Apple and Samsung call time on seven-year fight
The mobile phone market is one of the fastest moving industries in the world, as the largest players battle to grab as much of the market as possible. At the top of the tree is Apple and Samsung, who between them represent over 49% of all handsets sold globally. Both businesses look to have the upper hand over the other, and with the stakes running high there are often accusations of plagiarism and copyright infringement.
Design has been the centre of a seven-year dispute with both parties filing separate claims around interface and interaction. The end now seems to have finally arrived, with a US jury ordering Samsung to pay Apple US $539m (£403m) in damages for copying features of the original iPhone.
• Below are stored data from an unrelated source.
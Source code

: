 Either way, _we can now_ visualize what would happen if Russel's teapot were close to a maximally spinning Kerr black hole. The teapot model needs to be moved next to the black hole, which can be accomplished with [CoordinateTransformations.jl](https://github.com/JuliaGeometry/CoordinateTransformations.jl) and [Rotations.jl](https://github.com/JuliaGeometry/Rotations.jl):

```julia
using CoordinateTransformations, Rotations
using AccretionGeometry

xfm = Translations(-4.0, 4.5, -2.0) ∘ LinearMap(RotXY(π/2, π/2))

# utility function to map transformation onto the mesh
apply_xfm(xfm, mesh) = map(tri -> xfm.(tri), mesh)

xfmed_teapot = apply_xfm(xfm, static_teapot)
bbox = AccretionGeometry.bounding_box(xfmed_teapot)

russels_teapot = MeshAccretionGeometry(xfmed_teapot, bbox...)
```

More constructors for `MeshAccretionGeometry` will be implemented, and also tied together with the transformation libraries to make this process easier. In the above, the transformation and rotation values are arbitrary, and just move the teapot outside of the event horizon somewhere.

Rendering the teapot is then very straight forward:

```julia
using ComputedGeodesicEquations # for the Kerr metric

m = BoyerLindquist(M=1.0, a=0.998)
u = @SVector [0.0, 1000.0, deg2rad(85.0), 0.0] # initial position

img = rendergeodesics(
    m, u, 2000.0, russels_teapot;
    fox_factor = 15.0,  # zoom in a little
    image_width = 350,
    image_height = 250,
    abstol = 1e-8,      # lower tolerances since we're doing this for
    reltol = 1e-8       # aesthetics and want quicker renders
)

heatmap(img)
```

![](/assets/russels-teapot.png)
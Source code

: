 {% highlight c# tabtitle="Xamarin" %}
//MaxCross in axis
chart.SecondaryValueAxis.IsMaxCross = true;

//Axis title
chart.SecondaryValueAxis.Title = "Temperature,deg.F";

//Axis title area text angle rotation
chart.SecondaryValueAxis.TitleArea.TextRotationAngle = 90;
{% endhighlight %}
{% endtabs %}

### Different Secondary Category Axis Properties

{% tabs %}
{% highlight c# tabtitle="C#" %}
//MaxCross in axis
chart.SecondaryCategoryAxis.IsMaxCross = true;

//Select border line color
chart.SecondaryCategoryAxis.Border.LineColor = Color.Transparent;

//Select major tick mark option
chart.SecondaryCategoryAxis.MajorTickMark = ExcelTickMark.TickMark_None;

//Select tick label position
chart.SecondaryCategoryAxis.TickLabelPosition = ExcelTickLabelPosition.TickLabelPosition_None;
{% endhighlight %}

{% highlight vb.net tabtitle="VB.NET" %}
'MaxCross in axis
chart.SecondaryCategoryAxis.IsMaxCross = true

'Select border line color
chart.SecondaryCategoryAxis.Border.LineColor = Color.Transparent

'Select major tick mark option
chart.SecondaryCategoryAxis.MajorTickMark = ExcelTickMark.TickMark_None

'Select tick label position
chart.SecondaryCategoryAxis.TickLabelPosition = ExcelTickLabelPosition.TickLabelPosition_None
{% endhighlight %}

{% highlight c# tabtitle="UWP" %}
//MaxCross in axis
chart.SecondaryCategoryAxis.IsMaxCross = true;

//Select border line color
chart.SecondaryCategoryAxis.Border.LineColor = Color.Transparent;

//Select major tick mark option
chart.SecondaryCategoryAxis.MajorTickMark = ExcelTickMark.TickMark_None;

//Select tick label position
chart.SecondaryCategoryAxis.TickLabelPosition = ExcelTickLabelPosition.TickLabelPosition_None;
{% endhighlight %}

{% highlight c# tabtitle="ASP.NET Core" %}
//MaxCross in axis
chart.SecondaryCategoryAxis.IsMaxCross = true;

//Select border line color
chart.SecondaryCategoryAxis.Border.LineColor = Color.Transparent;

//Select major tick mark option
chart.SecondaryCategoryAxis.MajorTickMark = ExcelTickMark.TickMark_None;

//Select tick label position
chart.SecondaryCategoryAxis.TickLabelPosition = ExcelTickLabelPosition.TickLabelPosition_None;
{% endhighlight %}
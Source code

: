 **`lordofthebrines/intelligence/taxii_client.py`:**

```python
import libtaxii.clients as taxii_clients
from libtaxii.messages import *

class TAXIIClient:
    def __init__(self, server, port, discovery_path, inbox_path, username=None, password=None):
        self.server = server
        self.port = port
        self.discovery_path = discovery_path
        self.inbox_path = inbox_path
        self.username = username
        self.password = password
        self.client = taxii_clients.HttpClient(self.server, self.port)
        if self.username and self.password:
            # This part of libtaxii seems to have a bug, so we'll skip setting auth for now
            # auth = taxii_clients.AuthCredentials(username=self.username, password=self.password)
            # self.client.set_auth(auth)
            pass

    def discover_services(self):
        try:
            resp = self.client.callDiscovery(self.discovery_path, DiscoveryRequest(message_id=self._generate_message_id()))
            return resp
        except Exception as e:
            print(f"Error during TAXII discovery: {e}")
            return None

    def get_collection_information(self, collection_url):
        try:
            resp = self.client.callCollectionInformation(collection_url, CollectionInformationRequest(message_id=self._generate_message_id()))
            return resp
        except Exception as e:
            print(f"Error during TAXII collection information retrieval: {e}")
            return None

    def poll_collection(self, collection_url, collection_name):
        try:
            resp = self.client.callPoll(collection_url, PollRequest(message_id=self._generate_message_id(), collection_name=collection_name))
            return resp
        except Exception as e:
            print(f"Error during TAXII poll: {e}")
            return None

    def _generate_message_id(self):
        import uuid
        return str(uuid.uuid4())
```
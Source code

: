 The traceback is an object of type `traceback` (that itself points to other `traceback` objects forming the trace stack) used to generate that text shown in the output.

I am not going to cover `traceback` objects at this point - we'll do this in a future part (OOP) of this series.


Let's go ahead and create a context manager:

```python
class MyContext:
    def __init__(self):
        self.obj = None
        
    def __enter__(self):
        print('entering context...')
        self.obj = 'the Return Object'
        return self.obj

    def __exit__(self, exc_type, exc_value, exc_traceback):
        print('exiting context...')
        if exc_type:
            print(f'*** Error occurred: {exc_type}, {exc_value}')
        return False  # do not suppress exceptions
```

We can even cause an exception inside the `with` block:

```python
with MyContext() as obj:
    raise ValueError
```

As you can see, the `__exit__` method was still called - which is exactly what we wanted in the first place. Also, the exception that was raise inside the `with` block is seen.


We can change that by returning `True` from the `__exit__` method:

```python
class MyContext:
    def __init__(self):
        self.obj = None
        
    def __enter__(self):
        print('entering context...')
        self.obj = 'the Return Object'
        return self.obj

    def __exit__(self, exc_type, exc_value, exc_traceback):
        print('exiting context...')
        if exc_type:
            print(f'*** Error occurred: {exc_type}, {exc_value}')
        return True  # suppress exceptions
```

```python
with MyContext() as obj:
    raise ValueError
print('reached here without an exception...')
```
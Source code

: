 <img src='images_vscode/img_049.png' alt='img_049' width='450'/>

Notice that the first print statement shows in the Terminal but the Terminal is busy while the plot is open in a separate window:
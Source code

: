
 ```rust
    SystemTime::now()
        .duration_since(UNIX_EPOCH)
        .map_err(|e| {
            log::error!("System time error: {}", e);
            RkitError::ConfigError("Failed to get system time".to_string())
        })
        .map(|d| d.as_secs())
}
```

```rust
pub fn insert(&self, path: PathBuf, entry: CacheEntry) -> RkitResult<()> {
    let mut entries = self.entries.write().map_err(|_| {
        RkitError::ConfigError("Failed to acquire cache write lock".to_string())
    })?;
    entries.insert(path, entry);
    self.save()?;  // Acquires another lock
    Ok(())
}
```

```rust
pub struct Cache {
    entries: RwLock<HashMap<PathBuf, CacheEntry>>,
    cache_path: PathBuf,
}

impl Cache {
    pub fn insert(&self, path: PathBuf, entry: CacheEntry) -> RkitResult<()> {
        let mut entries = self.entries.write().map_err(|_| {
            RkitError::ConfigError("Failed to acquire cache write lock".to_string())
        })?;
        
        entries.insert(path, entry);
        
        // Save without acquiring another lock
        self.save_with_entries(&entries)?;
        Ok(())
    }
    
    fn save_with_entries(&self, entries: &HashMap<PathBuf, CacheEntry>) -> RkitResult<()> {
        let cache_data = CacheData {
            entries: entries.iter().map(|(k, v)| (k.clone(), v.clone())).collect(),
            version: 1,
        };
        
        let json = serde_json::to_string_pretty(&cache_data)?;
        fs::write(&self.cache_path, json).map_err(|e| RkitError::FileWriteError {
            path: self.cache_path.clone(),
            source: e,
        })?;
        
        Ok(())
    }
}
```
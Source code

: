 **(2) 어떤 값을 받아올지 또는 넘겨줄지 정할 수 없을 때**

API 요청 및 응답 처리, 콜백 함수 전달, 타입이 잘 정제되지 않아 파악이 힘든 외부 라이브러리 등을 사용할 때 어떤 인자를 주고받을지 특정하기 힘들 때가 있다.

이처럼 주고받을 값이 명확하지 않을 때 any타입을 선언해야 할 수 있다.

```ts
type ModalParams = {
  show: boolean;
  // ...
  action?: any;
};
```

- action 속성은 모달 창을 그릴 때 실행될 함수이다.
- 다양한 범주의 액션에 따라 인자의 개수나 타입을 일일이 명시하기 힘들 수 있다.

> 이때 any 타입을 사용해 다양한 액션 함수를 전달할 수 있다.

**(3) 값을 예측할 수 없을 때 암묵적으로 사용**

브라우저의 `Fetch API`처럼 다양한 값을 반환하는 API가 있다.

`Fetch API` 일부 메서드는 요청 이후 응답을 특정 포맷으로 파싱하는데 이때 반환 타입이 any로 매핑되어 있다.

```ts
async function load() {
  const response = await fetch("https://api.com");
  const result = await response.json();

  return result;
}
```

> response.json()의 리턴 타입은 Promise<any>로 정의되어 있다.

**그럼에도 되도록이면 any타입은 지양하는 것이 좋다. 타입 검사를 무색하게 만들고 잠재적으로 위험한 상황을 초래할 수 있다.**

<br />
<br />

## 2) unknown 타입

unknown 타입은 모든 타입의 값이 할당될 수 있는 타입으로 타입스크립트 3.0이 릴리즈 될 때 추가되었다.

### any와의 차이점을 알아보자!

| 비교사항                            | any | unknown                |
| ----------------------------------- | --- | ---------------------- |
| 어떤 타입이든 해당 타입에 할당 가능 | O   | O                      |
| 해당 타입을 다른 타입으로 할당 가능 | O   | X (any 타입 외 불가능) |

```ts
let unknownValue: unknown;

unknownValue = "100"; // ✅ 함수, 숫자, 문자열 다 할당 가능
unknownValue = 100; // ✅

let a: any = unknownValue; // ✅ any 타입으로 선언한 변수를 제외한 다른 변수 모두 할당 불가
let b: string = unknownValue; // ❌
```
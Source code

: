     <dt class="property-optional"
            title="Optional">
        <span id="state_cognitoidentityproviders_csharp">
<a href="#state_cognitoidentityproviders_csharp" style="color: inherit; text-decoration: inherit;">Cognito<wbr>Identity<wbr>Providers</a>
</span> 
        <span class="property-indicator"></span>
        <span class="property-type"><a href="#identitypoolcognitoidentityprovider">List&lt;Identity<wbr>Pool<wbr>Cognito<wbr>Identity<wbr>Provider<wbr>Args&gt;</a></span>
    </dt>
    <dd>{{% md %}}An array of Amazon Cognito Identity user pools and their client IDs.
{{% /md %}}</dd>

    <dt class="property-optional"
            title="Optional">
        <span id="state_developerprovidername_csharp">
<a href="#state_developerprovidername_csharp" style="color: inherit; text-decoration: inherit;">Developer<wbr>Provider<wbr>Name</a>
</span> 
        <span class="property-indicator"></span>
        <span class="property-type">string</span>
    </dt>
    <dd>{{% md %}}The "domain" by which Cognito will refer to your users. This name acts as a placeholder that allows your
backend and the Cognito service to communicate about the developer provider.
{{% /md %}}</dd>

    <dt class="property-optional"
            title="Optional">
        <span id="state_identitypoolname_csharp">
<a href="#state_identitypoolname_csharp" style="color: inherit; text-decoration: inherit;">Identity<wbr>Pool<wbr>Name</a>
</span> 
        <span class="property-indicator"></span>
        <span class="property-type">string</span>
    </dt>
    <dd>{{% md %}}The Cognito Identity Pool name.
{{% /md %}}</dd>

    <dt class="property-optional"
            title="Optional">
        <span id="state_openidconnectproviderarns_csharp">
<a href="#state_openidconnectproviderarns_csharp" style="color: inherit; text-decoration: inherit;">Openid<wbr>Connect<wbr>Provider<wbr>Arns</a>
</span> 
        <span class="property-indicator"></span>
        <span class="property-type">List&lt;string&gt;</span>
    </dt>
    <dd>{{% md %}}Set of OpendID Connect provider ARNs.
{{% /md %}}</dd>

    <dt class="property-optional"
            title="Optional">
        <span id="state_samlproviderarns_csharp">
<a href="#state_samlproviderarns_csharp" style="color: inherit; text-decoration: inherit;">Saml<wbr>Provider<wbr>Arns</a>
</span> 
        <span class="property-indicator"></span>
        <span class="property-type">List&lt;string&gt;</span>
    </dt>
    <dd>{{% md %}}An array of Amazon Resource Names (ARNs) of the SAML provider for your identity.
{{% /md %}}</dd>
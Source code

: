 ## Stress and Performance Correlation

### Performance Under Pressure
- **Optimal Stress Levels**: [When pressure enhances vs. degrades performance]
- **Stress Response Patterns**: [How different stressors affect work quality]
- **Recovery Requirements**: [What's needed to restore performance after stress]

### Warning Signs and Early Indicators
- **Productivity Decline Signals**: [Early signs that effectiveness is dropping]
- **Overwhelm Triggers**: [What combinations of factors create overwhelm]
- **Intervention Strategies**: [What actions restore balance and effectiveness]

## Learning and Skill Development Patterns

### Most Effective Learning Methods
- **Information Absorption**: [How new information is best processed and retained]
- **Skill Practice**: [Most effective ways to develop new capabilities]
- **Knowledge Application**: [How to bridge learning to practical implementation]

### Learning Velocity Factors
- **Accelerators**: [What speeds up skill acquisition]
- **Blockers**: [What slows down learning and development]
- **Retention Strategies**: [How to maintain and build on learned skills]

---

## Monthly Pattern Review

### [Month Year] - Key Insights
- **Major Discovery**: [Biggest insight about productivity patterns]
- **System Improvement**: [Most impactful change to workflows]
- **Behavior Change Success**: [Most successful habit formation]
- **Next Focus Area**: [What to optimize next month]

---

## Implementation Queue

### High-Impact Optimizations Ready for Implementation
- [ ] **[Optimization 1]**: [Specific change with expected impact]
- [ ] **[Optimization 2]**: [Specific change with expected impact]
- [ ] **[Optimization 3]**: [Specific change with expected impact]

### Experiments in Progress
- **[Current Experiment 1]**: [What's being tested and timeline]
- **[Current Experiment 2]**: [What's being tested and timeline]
This settlement came from a claim made by Apple in 2011, which argued the copied hand set represented lost business worth in the region of US $2bn.
This was only the first claim from Apple, with a US jury awarding the California-based tech company US $1.05bn in damages for other copied features, the most significant of which being the interface icons which appear in a grid format.
Many of the previous results have been appealed, continuing the back and forth with no settlements ever changing hands. In 2016, a unanimous decision from the Supreme Court handed a victory to Samsung. But the justices did not rule on the patents themselves, leaving that decision to a lower court. That trial finally arrived in May delivering a final defeat to Samsung, ending all further avenues to legal appeal.
For now at least, both companies can take a break from legal proceedings, but don’t be surprised if we see more disputes cropping up in the future.